“I Went In With My Hands Up” by Caleb Barber


Caleb Barber

I WENT IN WITH MY HANDS UP

     “Sweet Jesus as morning the queenly women of our youth!
     The monumental creatures of our summer lust!”
          –Thomas McGrath, “Letter to an Imaginary Friend”

It was a little like that pregnant black heifer
stuck in the aluminum feeder-box sized specifically for calves
–jackknifed, full of muesli and seed, her head turned out
toward the snowy morning.

Me and that 80-year-old Irishman had to lift it,
the several hundred pounds of green metal, knowing,
with our elbows hefted above our divergent hairlines
and our ankles foundered in thick pasture mud, we would be totally exposed.

And she’d be coming out in a hurry, big and taut around the middle.
Us just hoping she wouldn’t lose her calf in the fuss.

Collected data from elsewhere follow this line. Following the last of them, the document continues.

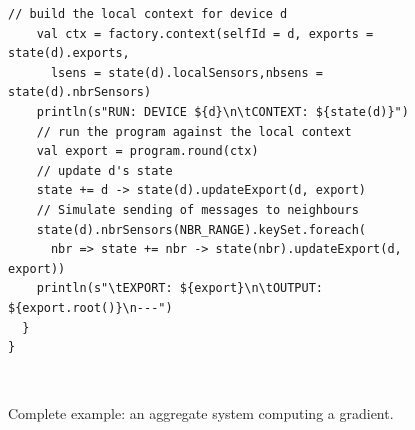 \begin{figure}
\begin{lrbox}{\exosystem}
\begin{lstlisting}[deletekeywords={[2]{nbr}},
emph={state}, basicstyle=\lst@ifdisplaystyle\footnotesize\fi\ttfamily]
    // build the local context for device d
    val ctx = factory.context(selfId = d, exports = state(d).exports,
      lsens = state(d).localSensors,nbsens = state(d).nbrSensors)
    println(s"RUN: DEVICE ${d}\n\tCONTEXT: ${state(d)}")
    // run the program against the local context
    val export = program.round(ctx)
    // update d's state
    state += d -> state(d).updateExport(d, export)
    // Simulate sending of messages to neighbours
    state(d).nbrSensors(NBR_RANGE).keySet.foreach(
      nbr => state += nbr -> state(nbr).updateExport(d, export))
    println(s"\tEXPORT: ${export}\n\tOUTPUT: ${export.root()}\n---")
  }
}
\end{lstlisting}
\end{lrbox}
\\
\caption{Complete example: an aggregate system computing a gradient.}
\label{fig:example-full}
\end{figure}
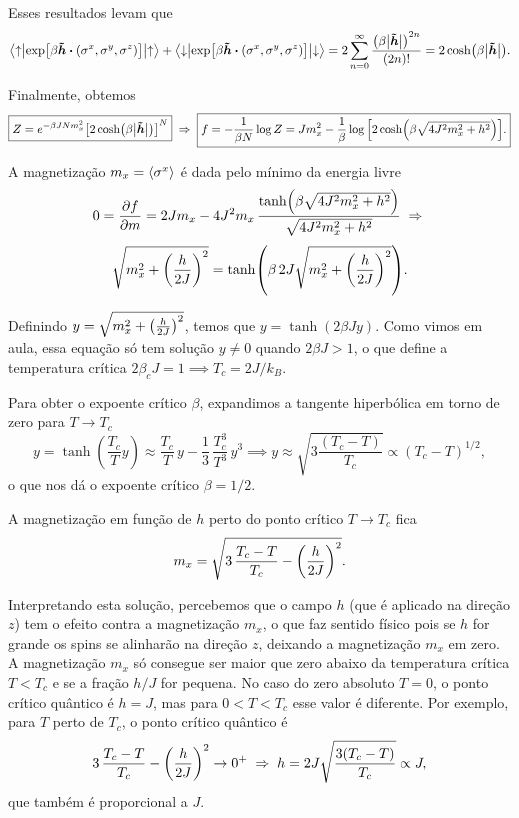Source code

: \documentclass[a4paper,10pt]{article}
\newcommand{\hhh}{\bm{\tilde{h}}}
\begin{document}
Esses resultados levam que
$$
\ev**{\exp[\beta \hhh \vdot (\s^x, \s^y, \s^z)]}{\up} +
\ev**{\exp[\beta \hhh \vdot (\s^x, \s^y, \s^z)]}{\down} =
2 \sum_{n=0}^{\infty} \frac{\qty(\beta \abs{\hhh})^{2n}}{(2n)!} = 2 \cosh(\beta\abs{\hhh}).
$$

Finalmente, obtemos
$$
\boxed{ Z = e^{-\beta J N m_x^2} \qty[2\cosh(\beta \abs{\hhh})]^N } \implies
\boxed{ f = -\frac{1}{\beta N} \log Z =
J m_x^2 - \frac{1}{\beta} \log\qty[2\cosh(\beta\sqrt{4J^2 m_x^2 + h^2})]. }
$$

\n

A magnetização $m_x = \ev{\s^x}$ é dada pelo mínimo da energia livre
$$
0 = \pdv{f}{m} =
2 J m_x - 4 J^2m_x \, \frac{\tanh(\beta\sqrt{4J^2 m_x^2 + h^2})}{\sqrt{4J^2 m_x^2 + h^2}} \; \Rightarrow \;
$$
$$
\sqrt{m_x^2 + \qty(\frac{h}{2J})^2} = \tanh(\beta \, 2J \sqrt{m_x^2 + \qty(\frac{h}{2J})^2}).
$$

Definindo $y = \sqrt{m_x^2 + \qty(\frac{h}{2J})^2}$, temos que $y = \tanh(2\beta J y)$. Como vimos em aula, essa equação só tem solução $y \neq 0$ quando $2 \beta J > 1$, o que define a temperatura crítica $2 \beta_c J = 1 \implies T_c = 2J / k_B$.

\n

Para obter o expoente crítico $\beta$, expandimos a tangente hiperbólica em torno de zero para $T \to T_c$
$$
y = \tanh(\frac{T_c}{T} y) \approx \frac{T_c}{T} \, y - \frac{1}{3} \, \frac{T_c^3}{T^3} \, y^3 \implies
y \approx \sqrt{3 \frac{(T_c-T)}{T_c}} \propto (T_c - T)^{1/2},
$$
o que nos dá o expoente crítico $\beta = 1/2$.

\n

A magnetização em função de $h$ perto do ponto crítico $T \to T_c$ fica
$$
m_x = \sqrt{3 \, \frac{T_c - T}{T_c} - \qty(\frac{h}{2J})^2}.
$$

\n

Interpretando esta solução, percebemos que o campo $h$ (que é aplicado na direção $z$) tem o efeito contra a magnetização $m_x$, o que faz sentido físico pois se $h$ for grande os spins se alinharão na direção $z$, deixando a magnetização $m_x$ em zero. A magnetização $m_x$ só consegue ser maior que zero abaixo da temperatura crítica $T < T_c$ e se a fração $h/J$ for pequena. No caso do zero absoluto $T = 0$, o ponto crítico quântico é $h = J$, mas para $0 < T < T_c$ esse valor é diferente. Por exemplo, para $T$ perto de $T_c$, o ponto crítico quântico é
$$
3 \, \frac{T_c - T}{T_c} - \qty(\frac{h}{2J})^2 \to 0^+ \; \Rightarrow \;
h = 2J \sqrt{\frac{3(T_c - T)}{T_c} } \propto J,
$$
que também é proporcional a $J$.







%
%
\end{document}
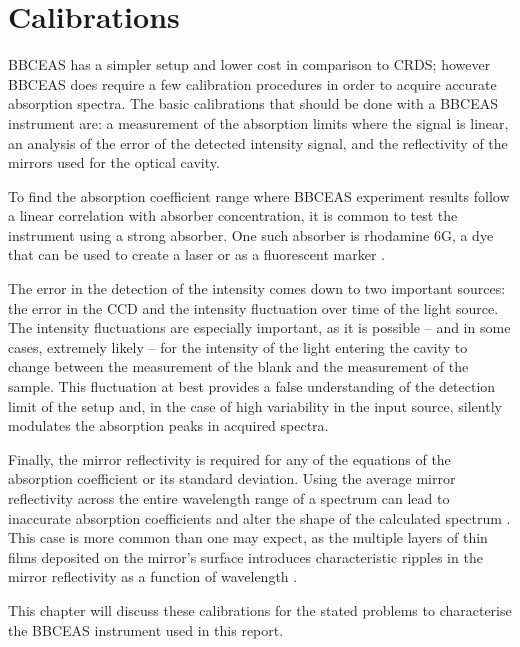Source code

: \chapter{Calibrations}\label{ch:cal}

\acl{BBCEAS} has a simpler setup and lower cost in comparison to \ac{CRDS};
however \ac{BBCEAS} does require a few calibration procedures in order to
acquire accurate absorption spectra. The basic calibrations that should be
done with a \ac{BBCEAS} instrument are: a measurement of the absorption limits
where the signal is linear, an analysis of the error of the detected intensity
signal, and the reflectivity of the mirrors used for the optical cavity.

To find the absorption coefficient range where \ac{BBCEAS} experiment results
follow a linear correlation with absorber concentration, it is common to test
the instrument using a strong absorber. One such absorber is rhodamine 6G,
a dye that can be used to create a laser \cite{Pappalardo:1970hi} or as a
fluorescent marker \cite{Gear:1974tf}.

The error in the detection of the intensity comes down to two important
sources: the error in the \ac{CCD} and the intensity fluctuation over time of
the light source. The intensity fluctuations are especially important, as it is
possible -- and in some cases, extremely likely -- for the intensity of the
light entering the cavity to change between the measurement of the blank and
the measurement of the sample. This fluctuation at best provides a false
understanding of the detection limit of the setup and, in the case of high
variability in the input source, silently modulates the absorption peaks in
acquired spectra.

Finally, the mirror reflectivity is required for any of the equations of the
absorption coefficient or its standard deviation. Using the average mirror
reflectivity across the entire wavelength range of a spectrum can lead to
inaccurate absorption coefficients and alter the shape of the calculated
spectrum \cite{Berden:2009wk}. This case is more common than one may expect,
as the multiple layers of thin films deposited on the mirror's surface
introduces characteristic ripples in the mirror reflectivity as a function of
wavelength \cite{Islam:2007ea}.

This chapter will discuss these calibrations for the stated problems to
characterise the \ac{BBCEAS} instrument used in this report.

It was a little like that. Stopping by that girl’s house
the other night. Except without the help. And this doesn’t come out right.
I would never be so pigheaded as to compare a woman to a cow.
Just to compare the parameters using the inconsequential vessel of simile.

I didn’t even know what horns that heifer bore.
What spawn might be brewing within her black belly.
But it had to be done. She had to be turned loose. I kept my legs.
And one doesn’t count as a stampede.